Fifty-nine Democrats joined 223 Republicans and the House's lone independent to pass the bill. The chief House sponsor of the bill, Representative Cliff Stearns, Republican of Florida, said the measure received a boost in July, when Pentagon officials wrote a letter saying they supported it as a way to "safeguard our national security" by limiting lawsuits against companies that supply weapons to the military.

"There's a subtle undertow here about buy America," Mr. Stearns said, adding, "This bill has picked up a little bit of steam because of that."

Mr. Stearns said he had been working to pass the legislation for six years. But the turning point came not in the House, which had previously passed a similar bill, but in the Senate, which has 55 Republicans after the 2004 elections. The stronger majority enabled Republicans to beat back Democratic amendments that had doomed the measure in the past.

The bill's passage was a bit of good news for President Bush and Congressional Republicans, who have been consumed by an intraparty budget battle in the House, the criticism over the Supreme Court nomination of Harriet E. Miers, a leak investigation involving the president's senior political adviser and the scheduled arraignment of Representative Tom DeLay, who was recently forced to step aside as majority leader, on charges of money laundering and conspiracy in Texas.

Mr. DeLay issued a statement calling the gun bill an important step toward revamping the nation's tort law system. On Wednesday, the House passed another measure, the so-called cheeseburger bill, which protects the restaurant industry from obesity-related lawsuits. Taken together, Mr. DeLay said, the bills "protect America's legal system for genuine plaintiffs."

There have been dozens of lawsuits against the gun industry in recent years, most of them dismissed by the courts. In response to those suits, Mr. LaPierre said, 33 states have adopted laws similar to the federal bill.

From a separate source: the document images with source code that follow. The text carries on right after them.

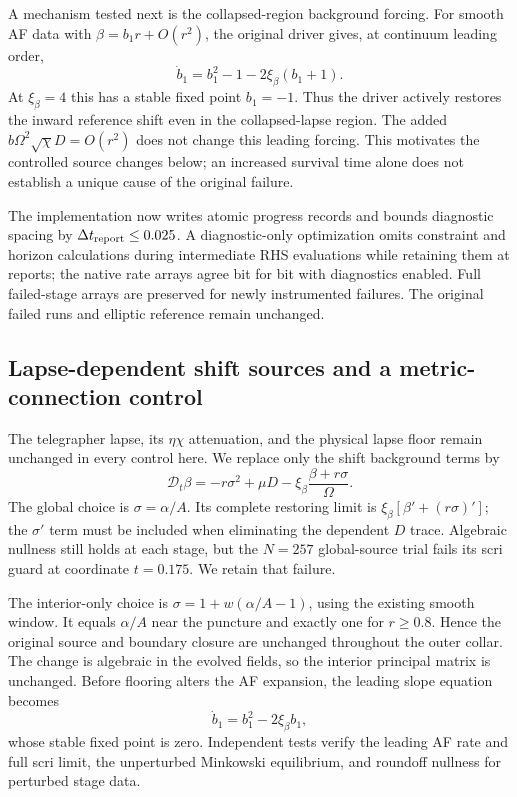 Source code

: \documentclass[11pt]{article}
\newcommand{\dt}{\mathcal D_t}
\begin{document}
A mechanism tested next is the collapsed-region background forcing. For smooth AF data with $\beta=b_1r+O(r^2)$, the original driver gives, at continuum leading order,
\begin{equation}
 \dot b_1=b_1^2-1-2\xi_\beta(b_1+1).
\end{equation}
At $\xi_\beta=4$ this has a stable fixed point $b_1=-1$. Thus the driver actively restores the inward reference shift even in the collapsed-lapse region. The added $b\Omega^2\sqrt\chi D=O(r^2)$ does not change this leading forcing. This motivates the controlled source changes below; an increased survival time alone does not establish a unique cause of the original failure.

The implementation now writes atomic progress records and bounds diagnostic spacing by $\Delta t_{\rm report}\leq0.025$. A diagnostic-only optimization omits constraint and horizon calculations during intermediate RHS evaluations while retaining them at reports; the native rate arrays agree bit for bit with diagnostics enabled. Full failed-stage arrays are preserved for newly instrumented failures. The original failed runs and elliptic reference remain unchanged.


\subsection{Lapse-dependent shift sources and a metric-connection control}
The telegrapher lapse, its $\eta\chi$ attenuation, and the physical lapse floor remain unchanged in every control here. We replace only the shift background terms by
\begin{equation}
 \dt\beta=-r\sigma^2+\mu D-\xi_\beta\frac{\beta+r\sigma}{\Omega}.
\end{equation}
The global choice is $\sigma=\alpha/A$. Its complete restoring limit is $\xi_\beta[\beta'+(r\sigma)']$; the $\sigma'$ term must be included when eliminating the dependent $D$ trace. Algebraic nullness still holds at each stage, but the $N=257$ global-source trial fails its scri guard at coordinate $t=0.175$. We retain that failure.

The interior-only choice is $\sigma=1+w(\alpha/A-1)$, using the existing smooth window. It equals $\alpha/A$ near the puncture and exactly one for $r\geq0.8$. Hence the original source and boundary closure are unchanged throughout the outer collar. The change is algebraic in the evolved fields, so the interior principal matrix is unchanged. Before flooring alters the AF expansion, the leading slope equation becomes
\begin{equation}
 \dot b_1=b_1^2-2\xi_\beta b_1,
\end{equation}
whose stable fixed point is zero. Independent tests verify the leading AF rate and full scri limit, the unperturbed Minkowski equilibrium, and roundoff nullness for perturbed stage data.
\end{document}
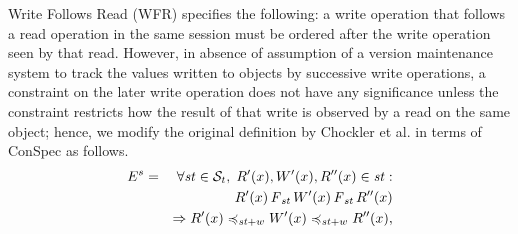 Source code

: \documentclass[journal,compsoc]{IEEEtran}
\begin{document}
\par Write Follows Read (WFR)  specifies the following: a write operation that follows a read operation in the same session must be ordered after the write operation seen by that read. However, in absence of assumption of a version maintenance system to track the values written to objects by successive write operations,  a constraint on the later write operation does not have any significance unless the constraint restricts how the result of that write is observed by a read on the same object; hence, we modify the original definition by Chockler et al. %
 in terms of ConSpec as follows. \\
 \begin{align}\label{eqn:WFR}
\begin{split}
E^{s} = \quad  \forall \mathit{st} \in \mathcal{S}_t, \; {R}'(x), {W}'(x), {R}''(x) \in \mathit{st} : \\
 {R}'(x) \operatorname{\it F}_\mathit{st} {W}'(x) \operatorname{\it F}_\mathit{st} {R}''(x) \\ 
 \Rightarrow {R}'(x) \preccurlyeq_{\mathit{st}+w} {W}'(x) \preccurlyeq_{\mathit{st}+w} {R}''(x), %

\end{split}
\end{align}
\end{document}
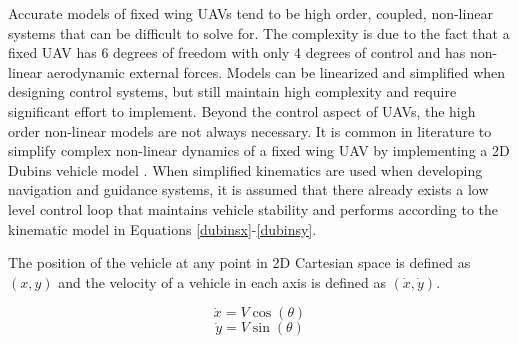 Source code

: \documentclass[numbered,pdftex]{ohio-etd}
\begin{document}
Accurate models of fixed wing UAVs tend to be high order, coupled, non-linear systems that can be difficult to solve for. The complexity is due to the fact that a fixed UAV has 6 degrees of freedom with only 4 degrees of control and has non-linear aerodynamic external forces. Models can be linearized and simplified when designing control systems, but still maintain high complexity and require significant effort to implement. Beyond the control aspect of UAVs, the high order non-linear models are not always necessary. It is common in literature to simplify complex non-linear dynamics of a fixed wing UAV by implementing a 2D Dubins vehicle model \cite{chen_tracking_2009} \cite{liang_tangent_2017} \cite{nelson_cooperative_2005} \cite{griffiths_vector_2006} \cite{jung_unmanned_2016}. When simplified kinematics are used when developing navigation and guidance systems, it is assumed that there already exists a low level control loop that maintains vehicle stability and performs according to the kinematic model in Equations \ref{dubinsx}-\ref{dubinsy}.






The position of the vehicle at any point in 2D Cartesian space is defined as $(x,y)$ and the velocity of a vehicle in each axis is defined as $(\dot{x},\dot{y})$.

\begin{equation}
\label{dubinsx}
\dot{x} = V\cos(\theta)
\end{equation}
\begin{equation}
\label{dubinsy}
\dot{y} = V\sin(\theta)
\end{equation}
\end{document}
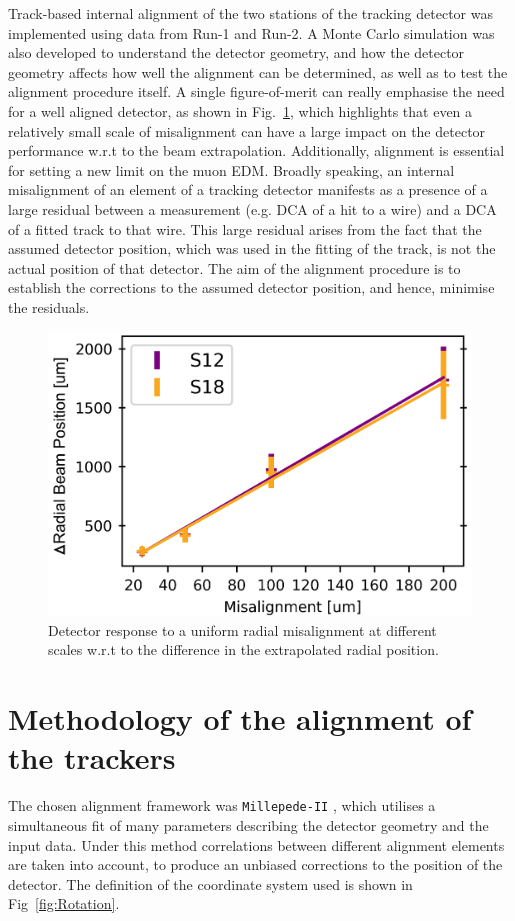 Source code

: \documentclass[12pt]{article}
\begin{document}
Track-based internal alignment of the two stations of the tracking detector was implemented using data from Run-1 and Run-2. A Monte Carlo simulation was also developed to understand the detector geometry, and how the detector geometry affects how well the alignment can be determined, as well as to test the alignment procedure itself. A single figure-of-merit can really emphasise the need for a well aligned detector, as shown in Fig.~\ref{fig:rad_inter}, which highlights that even a relatively small scale of misalignment can have a large impact on the detector performance w.r.t to the beam extrapolation. Additionally, alignment is essential for setting a new limit on the muon EDM. Broadly speaking, an internal misalignment of an element of a tracking detector manifests as a presence of a large residual between a measurement (e.g. DCA of a hit to a wire) and a DCA of a fitted track to that wire. This large residual arises from the fact that the assumed detector position, which was used in the fitting of the track, is not the actual position of that detector. The aim of the alignment procedure is to establish the corrections to the assumed detector position, and hence, minimise the residuals.

\begin{figure}[h!]
\centering
\includegraphics[width=0.6\linewidth]{fig/internal_rad.png}
\caption{Detector response to a uniform radial misalignment at different scales w.r.t to the difference in the extrapolated radial position.}
\label{fig:rad_inter}
\end{figure}

\section{Methodology of the alignment of the trackers}
The chosen alignment framework was \texttt{Millepede-II} \cite{mp2}, which utilises a simultaneous fit of many parameters describing the detector geometry and the input data. Under this method correlations between different alignment elements are taken into account, to produce an unbiased corrections to the position of the detector. The definition of the coordinate system used is shown in Fig~\ref{fig:Rotation}.
\end{document}
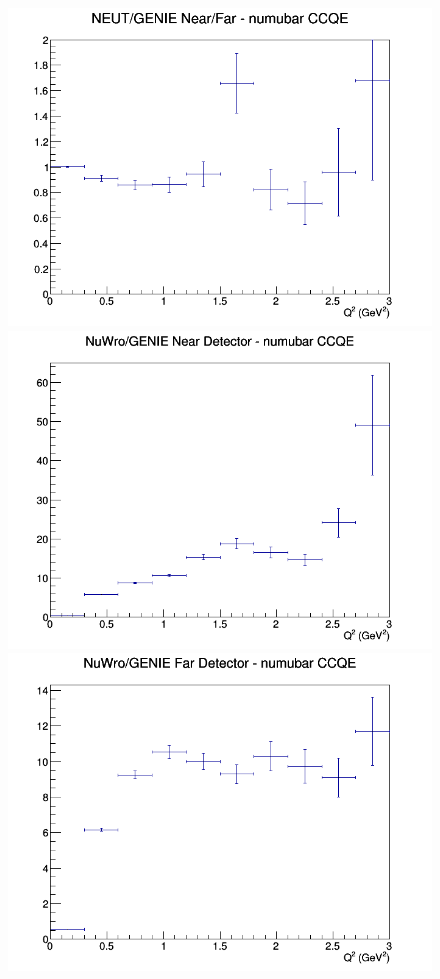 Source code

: \begin{figure}[h]
\endminipage
{}
\includegraphics[width=\linewidth]{eff_Q2/GAr/ratios/CCQE_NEUT_GENIE_numubar_NF_Q2.png}
\endminipage
\newline
{}
\includegraphics[width=\linewidth]{eff_Q2/GAr/ratios/CCQE_NuWro_GENIE_numubar_near_Q2.png}
\endminipage
{}
\includegraphics[width=\linewidth]{eff_Q2/GAr/ratios/CCQE_NuWro_GENIE_numubar_far_Q2.png}

\end{figure}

While opponents of the measure said it singles out the gun industry for special protection, Mr. LaPierre said the protection is necessary because, unlike auto manufacturers or pharmaceutical companies, American firearms makers "don't have deep pockets," and the industry would be at risk simply from the cost of fighting the lawsuits.

But opponents called the bill shameful - "bought and paid for by the N.R.A.," in the words of Senator Edward M. Kennedy, Democrat of Massachusetts. Representative Chris Van Hollen, Democrat of Maryland, whose constituents include victims of the 2002 sniper shootings in Washington and its suburbs, called the measure "a cruel hoax" on victims of gun violence.

"I went to a lot of memorial services during that period of time," Mr. Van Hollen said. "I've met with family members. To tell them that their cases were frivolous is, I think, to add insult to injury."

Eight of the sniper victims or their relatives won a $2.5 million legal settlement from the manufacturer of the gun used in the shootings and the dealer in Washington State who sold it. Mr. LaPierre said that suit would have been permitted under the law passed Thursday. But the lawyer who brought it, Dennis Henigan of the Brady Center to Prevent Gun Violence, disagreed.

Mr. Henigan said that while the dealer had violated federal law, the bill would have prevented the suit nonetheless because the violations did not pertain directly to the weapon used in the sniper shootings. He said he intended to challenge the bill on constitutional grounds, arguing that it deprives states of their right to legislate and deprives victims of their right to sue.

"We're going to argue that this statute is literally unprecedented in American history," Mr. Henigan said, "because it is the first time that the federal government will be stepping in and retroactively depriving injured people of their vested legal rights under state law, without providing them any alternative."